What Can Beauty Expect From Generation Alpha?

The oldest members of Generation Alpha turn 13 this year – and they’re about to reshape the beauty landscape.

I conducted some preliminary research via a quick Instagram survey last night and immediately learned two things, anecdotally. Gen Alpha is engaging with beauty earlier than their siblings and older family Bir did, and their favourite brands and products are all over the place (Selena Gomez’s Rare Beauty; over-scented body butters from Bath & Body Works or The Body Shop in “Merry Cookie” or mango; lip oils; lip masks and their mothers’ Drunk Elephant products). What we still don’t know, and what will probably take a few more years to crystallise, is exactly who these Gen Alphas are and what they stand for. That’s when this will get interesting.
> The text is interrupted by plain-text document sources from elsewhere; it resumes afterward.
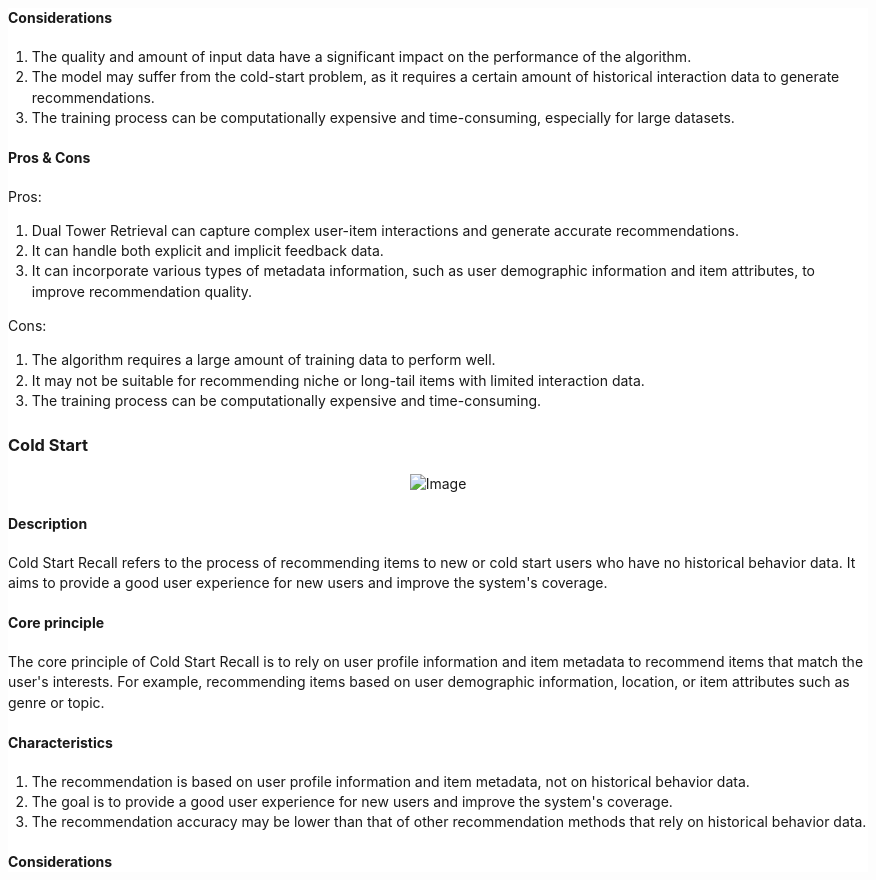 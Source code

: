 #### Considerations

1. The quality and amount of input data have a significant impact on the performance of the algorithm.
2. The model may suffer from the cold-start problem, as it requires a certain amount of historical interaction data to generate recommendations.
3. The training process can be computationally expensive and time-consuming, especially for large datasets.

#### Pros & Cons

Pros:

1. Dual Tower Retrieval can capture complex user-item interactions and generate accurate recommendations.
2. It can handle both explicit and implicit feedback data.
3. It can incorporate various types of metadata information, such as user demographic information and item attributes, to improve recommendation quality.

Cons:

1. The algorithm requires a large amount of training data to perform well.
2. It may not be suitable for recommending niche or long-tail items with limited interaction data.
3. The training process can be computationally expensive and time-consuming.

### Cold Start

<p align="center">
  <img src="https://github.com/datoujinggzj/DS_Project_Portfolio/assets/99417740/6e0a6dcc-0bbc-4d98-8ef1-2c2fb2196237" alt="Image" width="400" height="230">
</p>




#### Description

Cold Start Recall refers to the process of recommending items to new or cold start users who have no historical behavior data. It aims to provide a good user experience for new users and improve the system's coverage.

#### Core principle

The core principle of Cold Start Recall is to rely on user profile information and item metadata to recommend items that match the user's interests. For example, recommending items based on user demographic information, location, or item attributes such as genre or topic.

#### Characteristics

1. The recommendation is based on user profile information and item metadata, not on historical behavior data.
2. The goal is to provide a good user experience for new users and improve the system's coverage.
3. The recommendation accuracy may be lower than that of other recommendation methods that rely on historical behavior data.

#### Considerations
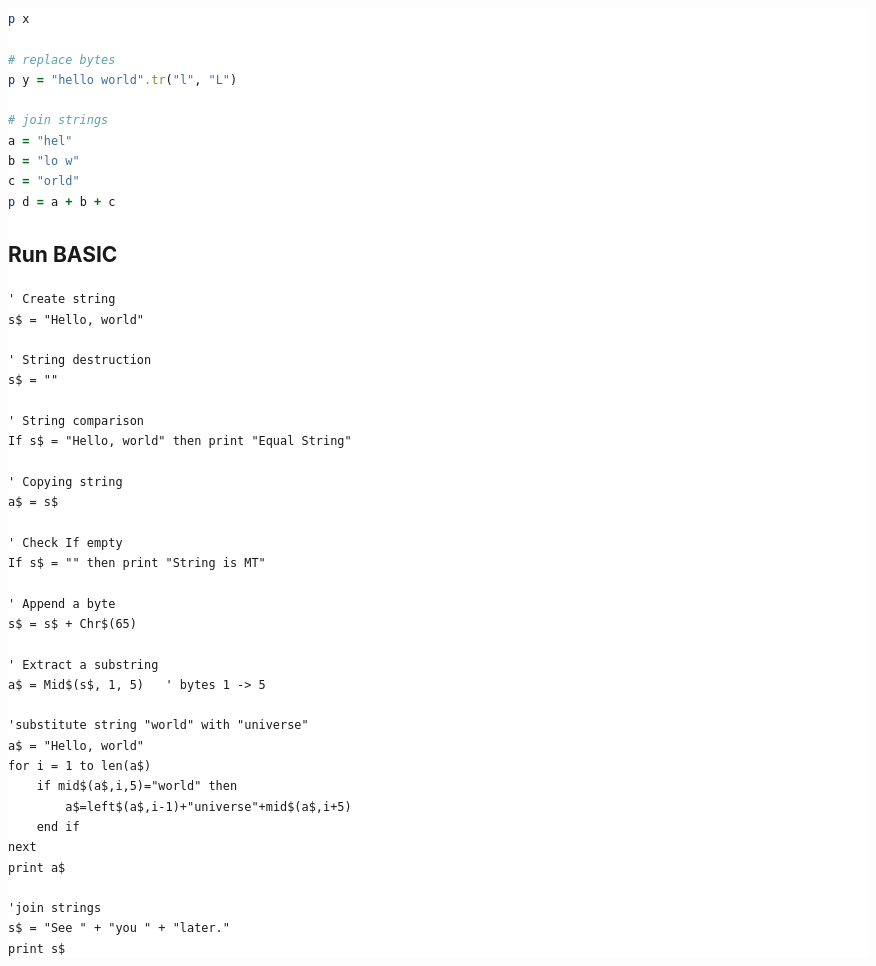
 ```ruby
p x
 
# replace bytes
p y = "hello world".tr("l", "L")
 
# join strings
a = "hel"
b = "lo w"
c = "orld"
p d = a + b + c
```



## Run BASIC


```runbasic
' Create string
s$ = "Hello, world"  
 
' String destruction
s$ = ""             
 
' String comparison
If s$ = "Hello, world" then print "Equal String"
 
' Copying string
a$ = s$

' Check If empty
If s$ = "" then print "String is MT"
 
' Append a byte
s$ = s$ + Chr$(65)
 
' Extract a substring
a$ = Mid$(s$, 1, 5)   ' bytes 1 -> 5
 
'substitute string "world" with "universe"
a$ = "Hello, world"
for i = 1 to len(a$)
    if mid$(a$,i,5)="world" then
        a$=left$(a$,i-1)+"universe"+mid$(a$,i+5)
    end if
next
print a$
 
'join strings
s$ = "See " + "you " + "later."
print s$
```
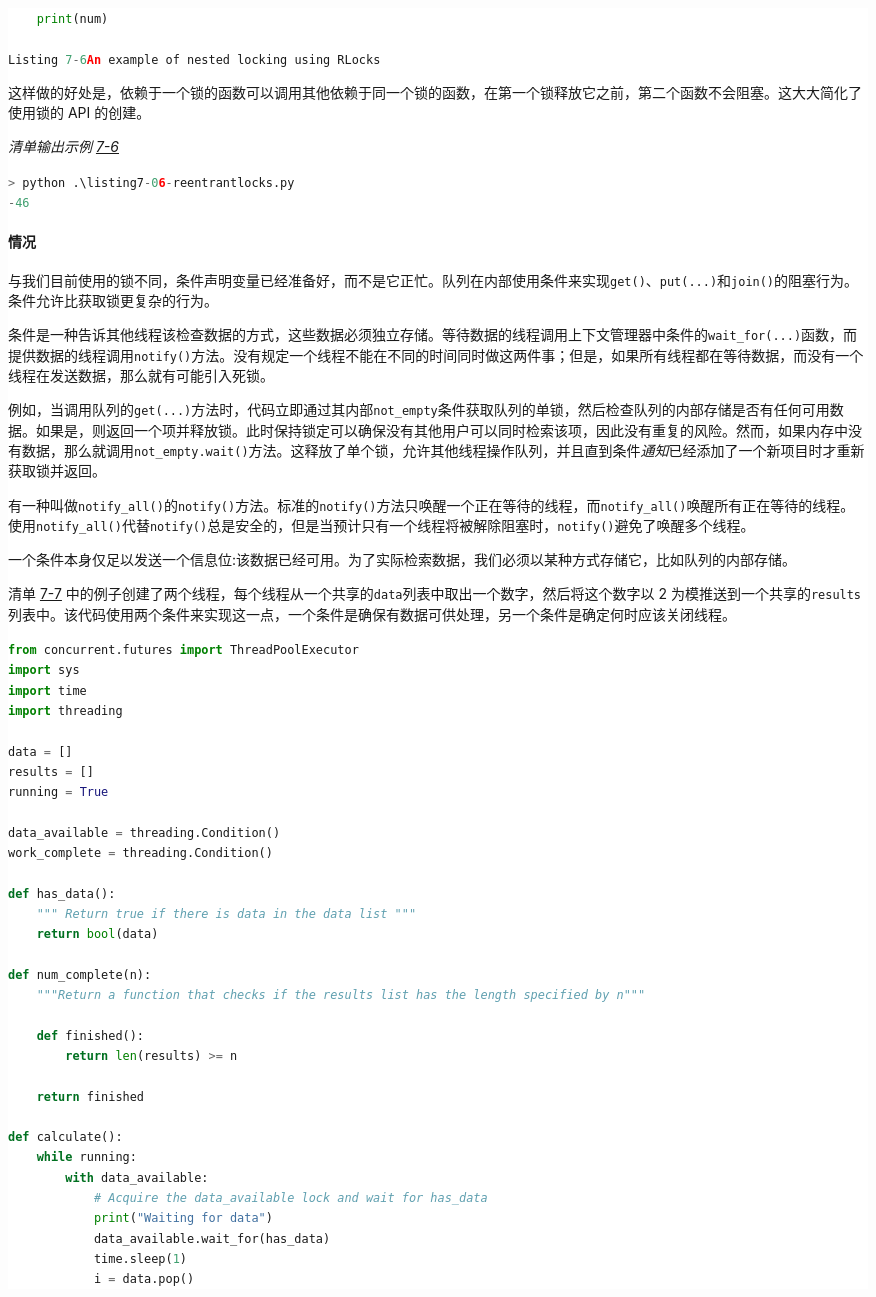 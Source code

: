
 ```py
    print(num)

Listing 7-6An example of nested locking using RLocks

```

这样做的好处是，依赖于一个锁的函数可以调用其他依赖于同一个锁的函数，在第一个锁释放它之前，第二个函数不会阻塞。这大大简化了使用锁的 API 的创建。

*清单输出示例* [*7-6*](#PC18)

```py
> python .\listing7-06-reentrantlocks.py
-46

```

#### 情况

与我们目前使用的锁不同，条件声明变量已经准备好，而不是它正忙。队列在内部使用条件来实现`get()`、`put(...)`和`join()`的阻塞行为。条件允许比获取锁更复杂的行为。

条件是一种告诉其他线程该检查数据的方式，这些数据必须独立存储。等待数据的线程调用上下文管理器中条件的`wait_for(...)`函数，而提供数据的线程调用`notify()`方法。没有规定一个线程不能在不同的时间同时做这两件事；但是，如果所有线程都在等待数据，而没有一个线程在发送数据，那么就有可能引入死锁。

例如，当调用队列的`get(...)`方法时，代码立即通过其内部`not_empty`条件获取队列的单锁，然后检查队列的内部存储是否有任何可用数据。如果是，则返回一个项并释放锁。此时保持锁定可以确保没有其他用户可以同时检索该项，因此没有重复的风险。然而，如果内存中没有数据，那么就调用`not_empty.wait()`方法。这释放了单个锁，允许其他线程操作队列，并且直到条件*通知*已经添加了一个新项目时才重新获取锁并返回。

有一种叫做`notify_all()`的`notify()`方法。标准的`notify()`方法只唤醒一个正在等待的线程，而`notify_all()`唤醒所有正在等待的线程。使用`notify_all()`代替`notify()`总是安全的，但是当预计只有一个线程将被解除阻塞时，`notify()`避免了唤醒多个线程。

一个条件本身仅足以发送一个信息位:该数据已经可用。为了实际检索数据，我们必须以某种方式存储它，比如队列的内部存储。

清单 [7-7](#PC20) 中的例子创建了两个线程，每个线程从一个共享的`data`列表中取出一个数字，然后将这个数字以 2 为模推送到一个共享的`results`列表中。该代码使用两个条件来实现这一点，一个条件是确保有数据可供处理，另一个条件是确定何时应该关闭线程。

```py
from concurrent.futures import ThreadPoolExecutor
import sys
import time
import threading

data = []
results = []
running = True

data_available = threading.Condition()
work_complete = threading.Condition()

def has_data():
    """ Return true if there is data in the data list """
    return bool(data)

def num_complete(n):
    """Return a function that checks if the results list has the length specified by n"""

    def finished():
        return len(results) >= n

    return finished

def calculate():
    while running:
        with data_available:
            # Acquire the data_available lock and wait for has_data
            print("Waiting for data")
            data_available.wait_for(has_data)
            time.sleep(1)
            i = data.pop()
``` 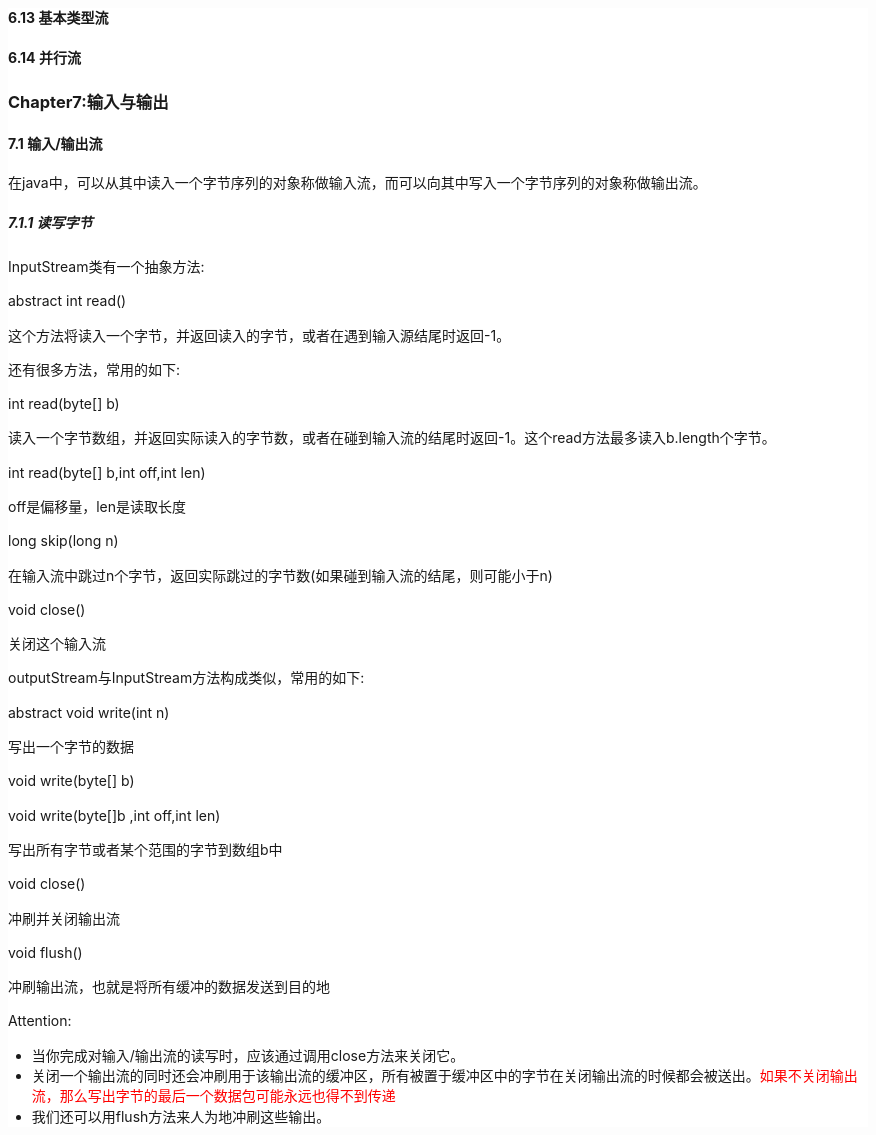  #### 6.13 基本类型流

 #### 6.14 并行流

### Chapter7:输入与输出

 #### 7.1 输入/输出流

在java中，可以从其中读入一个字节序列的对象称做输入流，而可以向其中写入一个字节序列的对象称做输出流。

 ##### 7.1.1 读写字节

InputStream类有一个抽象方法:

abstract int read()

这个方法将读入一个字节，并返回读入的字节，或者在遇到输入源结尾时返回-1。

还有很多方法，常用的如下:

int read(byte[] b)

读入一个字节数组，并返回实际读入的字节数，或者在碰到输入流的结尾时返回-1。这个read方法最多读入b.length个字节。

int read(byte[] b,int off,int len)

off是偏移量，len是读取长度

long skip(long n)

在输入流中跳过n个字节，返回实际跳过的字节数(如果碰到输入流的结尾，则可能小于n)

void close()

关闭这个输入流

outputStream与InputStream方法构成类似，常用的如下:

abstract void write(int n)

写出一个字节的数据

void write(byte[] b)

void write(byte[]b ,int off,int len)

写出所有字节或者某个范围的字节到数组b中

void close()

冲刷并关闭输出流

void flush()

冲刷输出流，也就是将所有缓冲的数据发送到目的地

Attention:

* 当你完成对输入/输出流的读写时，应该通过调用close方法来关闭它。
* 关闭一个输出流的同时还会冲刷用于该输出流的缓冲区，所有被置于缓冲区中的字节在关闭输出流的时候都会被送出。<font color="red">如果不关闭输出流，那么写出字节的最后一个数据包可能永远也得不到传递</font>
* 我们还可以用flush方法来人为地冲刷这些输出。
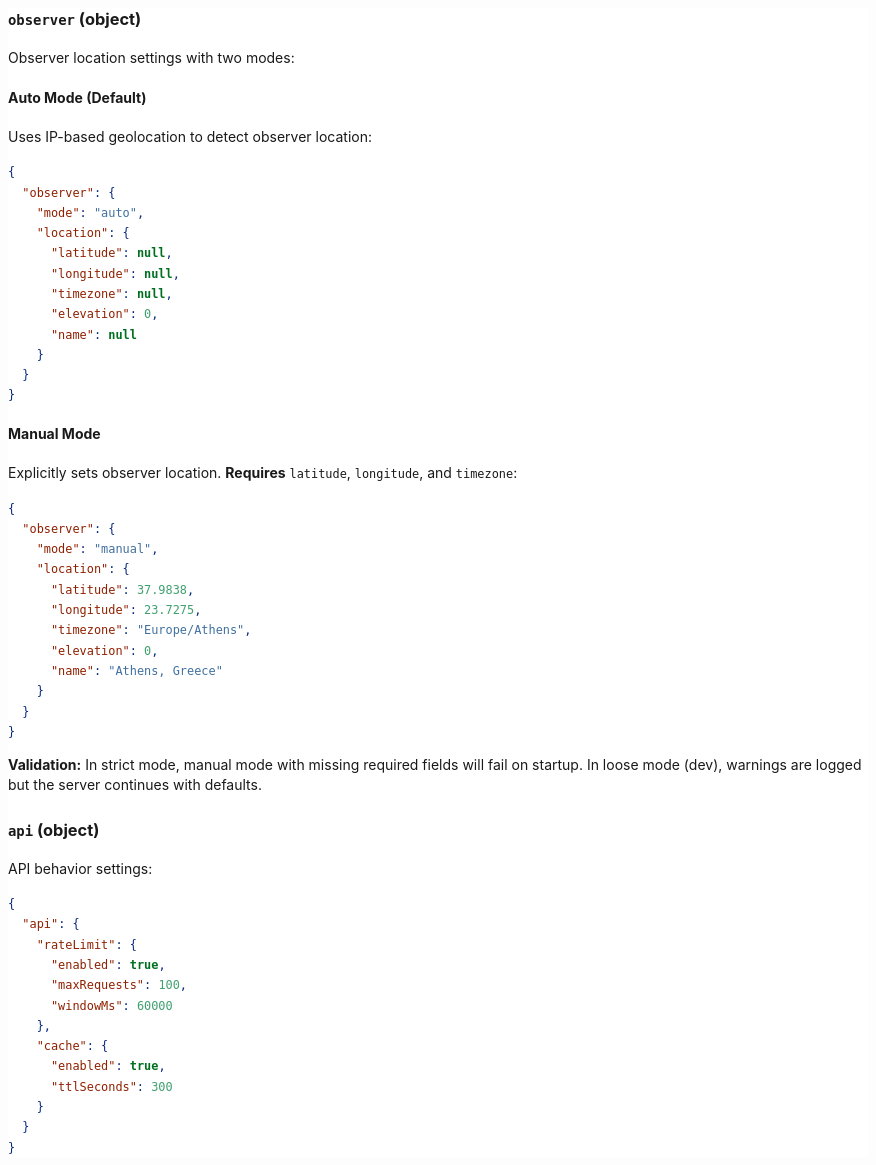 ### `observer` (object)

Observer location settings with two modes:

#### Auto Mode (Default)

Uses IP-based geolocation to detect observer location:

```json
{
  "observer": {
    "mode": "auto",
    "location": {
      "latitude": null,
      "longitude": null,
      "timezone": null,
      "elevation": 0,
      "name": null
    }
  }
}
```

#### Manual Mode

Explicitly sets observer location. **Requires** `latitude`, `longitude`, and `timezone`:

```json
{
  "observer": {
    "mode": "manual",
    "location": {
      "latitude": 37.9838,
      "longitude": 23.7275,
      "timezone": "Europe/Athens",
      "elevation": 0,
      "name": "Athens, Greece"
    }
  }
}
```

**Validation:** In strict mode, manual mode with missing required fields will fail on startup. In loose mode (dev), warnings are logged but the server continues with defaults.

### `api` (object)

API behavior settings:

```json
{
  "api": {
    "rateLimit": {
      "enabled": true,
      "maxRequests": 100,
      "windowMs": 60000
    },
    "cache": {
      "enabled": true,
      "ttlSeconds": 300
    }
  }
}
```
As this group becomes teenagers with spending power, the beauty industry will bend to meet the demands of its newest customers. It will mirror the last five years, which birthed a deluge of new “Gen-Z brands” with different logos, colour schemes and taglines, and saw older brands scramble to overhaul product offerings and marketing to appeal to Gen-Z. Whatever young people like now will become obsolete by the time Alpha’s come of age.

Established brands can struggle to keep up. In 2016, Estée Lauder launched “The Estée Edit,” an ambitious lineup with over 80 distinct items for millennials ages 18 to 34, with Kendall Jenner as the face. The collection was retired the following year. Last week, Lauder debuted its ombré pink “Nutritious,” a three-product range for Gen-Z that it promoted with a TikTok campaign.

I wonder what the 78-year-old brand’s Gen Alpha-geared efforts will look like, and when it will be released.

Perfection, san serif logos, minimalist branding, millennial pink, “authenticity” and neutrals are cornerstones of millennial culture; Gen Z rewards individuality, experimentation, edge and subversiveness. The latter has an affinity for drugstore or approachably priced brands (which they know, in most cases, aren’t much different than their pricier counterparts), and they prioritise social justice and causes, opting for brands that align with these views.

It would be fitting if today’s pre-teens follow their older siblings’ lead and reject all that. Maybe they’ll decide they like Estée Lauder as is, steeped in heritage, hero products and loyal customers who have been shopping the brand for decades. It’s possible. Each generation is the opposite of its predecessor, and what’s the opposite of neon yellow and green? Lauder’s classic navy and gold colour scheme and script “EL” logo.

It’s still too early to know what Alphas will be about, but what I do know is that they’ll be defined by a fresh belief system, aesthetic and overall attitude towards beauty. Alphas’ older siblings are on Only Fans or trying to be famous online. Does that mean the next generation will be Luddites, or will they take the notion of internet celebrity even further?

During my early years in the adult workforce at WWD, I remember when organisations turned the focus on millennials, my generation. There was endless coverage about people born between 1980 and 1995, their tastes and how brands are appealing to this shopper. A new entrepreneur emerged — the millennial founder — who defined a direct-to-consumer boom that disrupted on channel (online) and price (selling directly to consumers).

I reported on the category extensively, chronicling how Warby Parker, Everlane, Glossier and Bonobos raised millions of dollars to reach their customers directly and online. New beauty lines like Glossier were created expressly for millennials, and legacy names like Estée Lauder realised they had to actively court us with more youthful lines. Eventually, many of the disruptors from the 2010s were deemed “blands” and the beauty industry set its sights on Gen-Z.

It’s all coming full circle. On Tuesday, I read an article in the New York Times about how millennials are approaching middle age. Admittedly, it was a shock to see these words for the first time, but then I reframed my narrative: Gen-Z brands, some of which have a target customer approaching 30, will soon seem passé – and this is very exciting for the industry because it means we’re on the cusp of an entirely new generation of beauty brands, trends and innovations.